Prestasi ini bukan tanpa bukti nyata. Panama berhasil mencapai babak gugur di Copa América 2024, menembus final Concacaf Nations League 2025, dan meraih medali perak ketiga mereka di Gold Cup 2023. Yang lebih menarik, mereka menjelma menjadi batu sandungan besar bagi tim nasional putra Amerika Serikat (USMNT), yang selama setengah dekade terakhir mendominasi kawasan tersebut. Dalam ketiga kompetisi tersebut, Panama sukses menyingkirkan USMNT.

Rahasia di balik kesuksesan Los Canaleros terletak pada kekompakan tim yang telah terbangun selama bertahun-tahun. Sepak bola mereka memang tidak selalu indah, namun efisien dan penuh determinasi. Dari 26 pemain yang dibawa ke Piala Dunia kali ini, separuh di antaranya berusia di atas 30 tahun, dan tiga pemain lainnya berusia 29 tahun. Hanya ada satu pemain di bawah usia 25 tahun dalam skuad mereka, menunjukkan betapa berpengalamannya tim ini.

Lebih lanjut, empat pemain telah mengantongi lebih dari 100 caps internasional, sementara Fidel Escobar memiliki 99 caps dan Michael Amir Murillo dengan 96 caps. Durasi kebersamaan yang panjang ini memungkinkan mereka untuk menguasai seni "menggiling hasil" atau grind out results, sebuah spesialisasi Panama yang sangat mengandalkan pertahanan kokoh dan serangan balik cepat.

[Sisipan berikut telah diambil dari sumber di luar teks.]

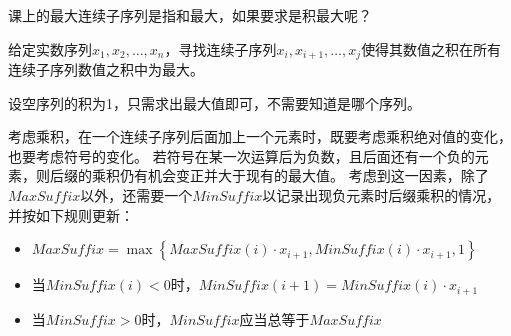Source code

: \begin{questions}
    \question 课上的最大连续子序列是指和最大，如果要求是积最大呢？

    {\kaishu
    给定实数序列$x_1, x_2, \dots, x_n$，寻找连续子序列$x_i, x_{i+1}, \dots, x_j$使得其数值之积在所有连续子序列数值之积中为最大。

    设空序列的积为1，只需求出最大值即可，不需要知道是哪个序列。
    }

    \begin{solution}
        考虑乘积，在一个连续子序列后面加上一个元素时，既要考虑乘积绝对值的变化，也要考虑符号的变化。
        若符号在某一次运算后为负数，且后面还有一个负的元素，则后缀的乘积仍有机会变正并大于现有的最大值。
        考虑到这一因素，除了$MaxSuffix$以外，还需要一个$MinSuffix$以记录出现负元素时后缀乘积的情况，并按如下规则更新：
        \begin{itemize}
            \item $MaxSuffix = \max{\left\{MaxSuffix(i) \cdot x_{i+1}, MinSuffix(i) \cdot x_{i+1}, 1\right\}}$
            \item 当$MinSuffix(i) < 0$时，$MinSuffix(i+1) = MinSuffix(i) \cdot x_{i+1}$
            \item 当$MinSuffix > 0$时，$MinSuffix$应当总等于$MaxSuffix$
        \end{itemize}


\end{solution}
\end{questions}
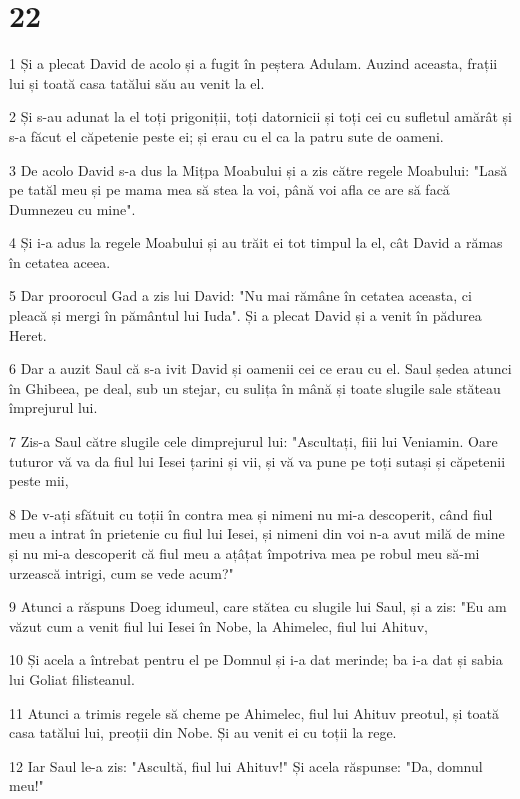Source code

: \chapter{22}

\par 1 Și a plecat David de acolo și a fugit în peștera Adulam. Auzind aceasta, frații lui și toată casa tatălui său au venit la el.
\par 2 Și s-au adunat la el toți prigoniții, toți datornicii și toți cei cu sufletul amărât și s-a făcut el căpetenie peste ei; și erau cu el ca la patru sute de oameni.
\par 3 De acolo David s-a dus la Mițpa Moabului și a zis către regele Moabului: "Lasă pe tatăl meu și pe mama mea să stea la voi, până voi afla ce are să facă Dumnezeu cu mine".
\par 4 Și i-a adus la regele Moabului și au trăit ei tot timpul la el, cât David a rămas în cetatea aceea.
\par 5 Dar proorocul Gad a zis lui David: "Nu mai rămâne în cetatea aceasta, ci pleacă și mergi în pământul lui Iuda". Și a plecat David și a venit în pădurea Heret.
\par 6 Dar a auzit Saul că s-a ivit David și oamenii cei ce erau cu el. Saul ședea atunci în Ghibeea, pe deal, sub un stejar, cu sulița în mână și toate slugile sale stăteau împrejurul lui.
\par 7 Zis-a Saul către slugile cele dimprejurul lui: "Ascultați, fiii lui Veniamin. Oare tuturor vă va da fiul lui Iesei țarini și vii, și vă va pune pe toți sutași și căpetenii peste mii,
\par 8 De v-ați sfătuit cu toții în contra mea și nimeni nu mi-a descoperit, când fiul meu a intrat în prietenie cu fiul lui Iesei, și nimeni din voi n-a avut milă de mine și nu mi-a descoperit că fiul meu a ațâțat împotriva mea pe robul meu să-mi urzească intrigi, cum se vede acum?"
\par 9 Atunci a răspuns Doeg idumeul, care stătea cu slugile lui Saul, și a zis: "Eu am văzut cum a venit fiul lui Iesei în Nobe, la Ahimelec, fiul lui Ahituv,
\par 10 Și acela a întrebat pentru el pe Domnul și i-a dat merinde; ba i-a dat și sabia lui Goliat filisteanul.
\par 11 Atunci a trimis regele să cheme pe Ahimelec, fiul lui Ahituv preotul, și toată casa tatălui lui, preoții din Nobe. Și au venit ei cu toții la rege.
\par 12 Iar Saul le-a zis: "Ascultă, fiul lui Ahituv!" Și acela răspunse: "Da, domnul meu!"
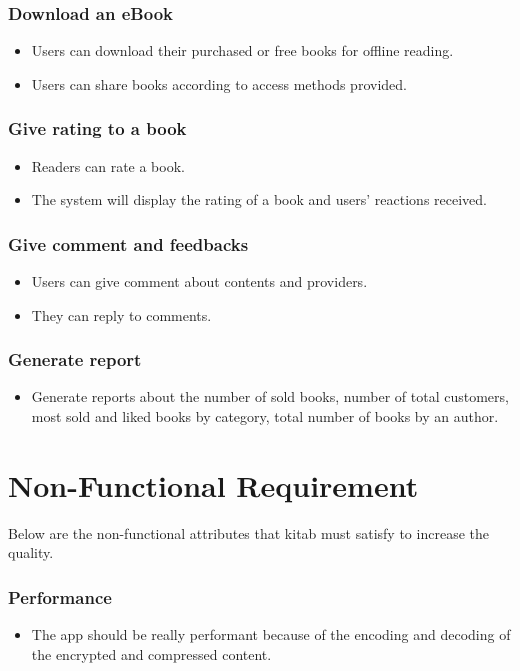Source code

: 	\subsubsection{Download an eBook}
	\begin{itemize}
		\item Users can download their purchased or free books for offline reading.
		\item Users can share books according to access methods provided.
	\end{itemize}

	\subsubsection{Give rating to a book}
	\begin{itemize}
		\item Readers can rate a book.
		\item The system will display the rating of a book and users’ reactions received.
	\end{itemize}

	\subsubsection{Give comment and feedbacks}
	\begin{itemize}
		\item Users can give comment about contents and providers.
		\item They can reply to comments.
	\end{itemize}

	\subsubsection{Generate report}
	\begin{itemize}
		\item Generate reports about the number of sold books, number of total customers, most sold and liked books by category, total number of books by an author.
	\end{itemize}

\section{Non-Functional Requirement}

Below are the non-functional attributes that kitab must satisfy to increase the quality.

	\subsubsection{Performance}
	\begin{itemize}
		\item The app should be really performant because of the encoding and decoding of the encrypted and compressed content. 
	\end{itemize}

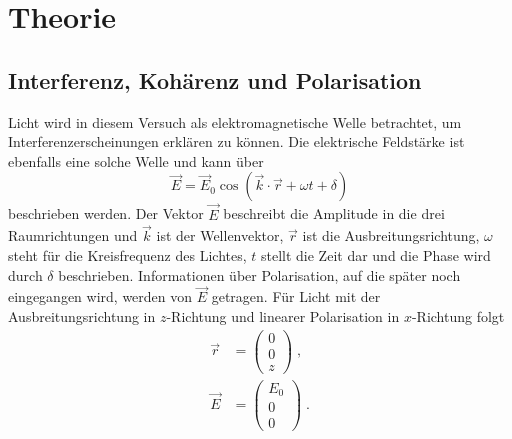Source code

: \section{Theorie}
\label{sec:Theorie}

\subsection{Interferenz, Kohärenz und Polarisation}
\label{sec:polarisation}
Licht wird in diesem Versuch als elektromagnetische Welle betrachtet, um Interferenzerscheinungen erklären zu können. Die elektrische Feldstärke ist 
ebenfalls eine solche Welle und kann über 
\begin{equation}
    \vec{E} = \vec{E}_0\cos{(\vec{k}\cdot \vec{r}+\omega t+ \delta)}
    \label{eqn:EVektor}
\end{equation}
beschrieben werden. Der Vektor $\vec{E}$ beschreibt die Amplitude in die drei Raumrichtungen und $\vec{k}$ ist der Wellenvektor, $\vec{r}$ ist die Ausbreitungsrichtung, $\omega$ steht für die Kreisfrequenz des Lichtes, $t$ stellt die Zeit dar und die Phase wird durch $\delta$ beschrieben. Informationen über Polarisation, auf die später noch eingegangen wird, werden von $\vec{E}$ getragen. Für Licht mit der Ausbreitungsrichtung in $z$-Richtung und linearer Polarisation in $x$-Richtung folgt
\begin{align*}
    \vec{r}&= \left(\begin{array}{c}0 \\ 0 \\ z\end{array}\right) \; ,\\
    \vec{E}&= \left(\begin{array}{c} E_0 \\ 0 \\ 0\end{array}\right)\; .
\end{align*}


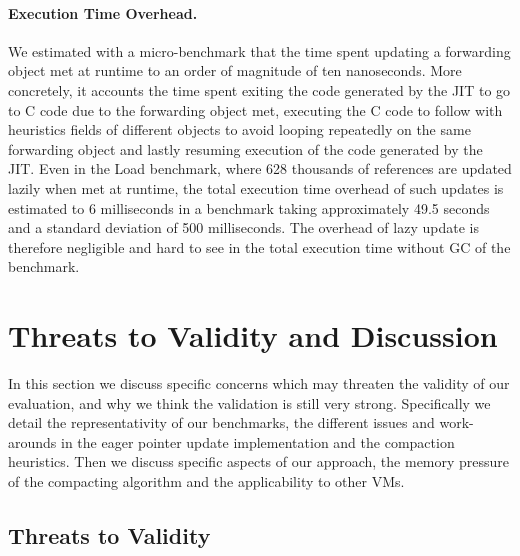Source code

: \documentclass[sigplan,10pt,review,anonymous]{acmart}\settopmatter{printfolios=true,printccs=false,printacmref=false}
\begin{document}
\paragraph{Execution Time Overhead.} We estimated with a micro-benchmark that the time spent updating a forwarding object met at runtime to an order of magnitude of ten nanoseconds. More concretely, it  accounts the time spent exiting the code generated by the JIT to go to C code due to the forwarding object met, executing the C code to follow with heuristics fields of different objects to avoid looping repeatedly on the same forwarding object and lastly resuming execution of the code generated by the JIT. Even in the Load benchmark, where 628 thousands of references are updated lazily when met at runtime, the total execution time overhead of such updates is estimated to 6 milliseconds in a benchmark taking approximately 49.5 seconds and a standard deviation of 500 milliseconds. The overhead of lazy update is therefore negligible and hard to see in the total execution time without GC of the benchmark.


\section{Threats to Validity and Discussion}
\label{sec:threats}

In this section we discuss specific concerns which may threaten the validity of our evaluation, and why we think the validation is still very strong. Specifically we detail the representativity of our benchmarks, the different issues and work-arounds in the eager pointer update implementation and the compaction heuristics. 
Then we discuss specific aspects of our approach, the memory pressure of the compacting algorithm and the applicability to other VMs.

\subsection{Threats to Validity}
\end{document}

Di balik performa impresif ini adalah sosok Thomas Christiansen, manajer berdarah Spanyol-Denmark yang telah menjabat sebagai pelatih kepala sejak tahun 2020. Pengamat sepak bola Concacaf secara luas menganggap Christiansen sebagai pelatih paling cerdas di kawasan itu, bahkan melampaui nama-nama besar seperti Mauricio Pochettino dari AS, Javier Aguirre dari Meksiko, atau Jesse Marsch dari Kanada.

Sebelum melatih Panama, karier manajerial Christiansen terbilang biasa saja, termasuk masa singkatnya bersama Leeds United selama musim Championship 2017-18. Namun, pelatih yang ramah ini berhasil membentuk kolektivitas yang luar biasa dari para pemain yang sebelumnya tidak diunggulkan. Timnya mampu tampil jauh melampaui jumlah talenta individual mereka. Sebagian besar pemain Panama bermain untuk klub-klub yang kurang dikenal, dengan pengecualian José Córdoba yang merumput di Norwich City dan beberapa pemain di Major League Soccer (MLS) serta Liga MX.

Meskipun mengandalkan pertahanan, Panama memiliki pemain-pemain yang patut diwaspadai dalam skema serangan balik. Cristian Martínez adalah salah satu "orang berbahaya" mereka. Ia bahkan dinobatkan sebagai man of the match saat timnya kalah dari Kroasia, menunjukkan betapa berbahayanya ia di sisi kanan lapangan melalui serangan balik. Martínez berulang kali berhasil menemukan ruang di belakang Josko Gvardiol, namun kurangnya koneksi dengan José Fajardo yang bermain sendirian di depan membuat peluang-peluang itu gagal dimanfaatkan.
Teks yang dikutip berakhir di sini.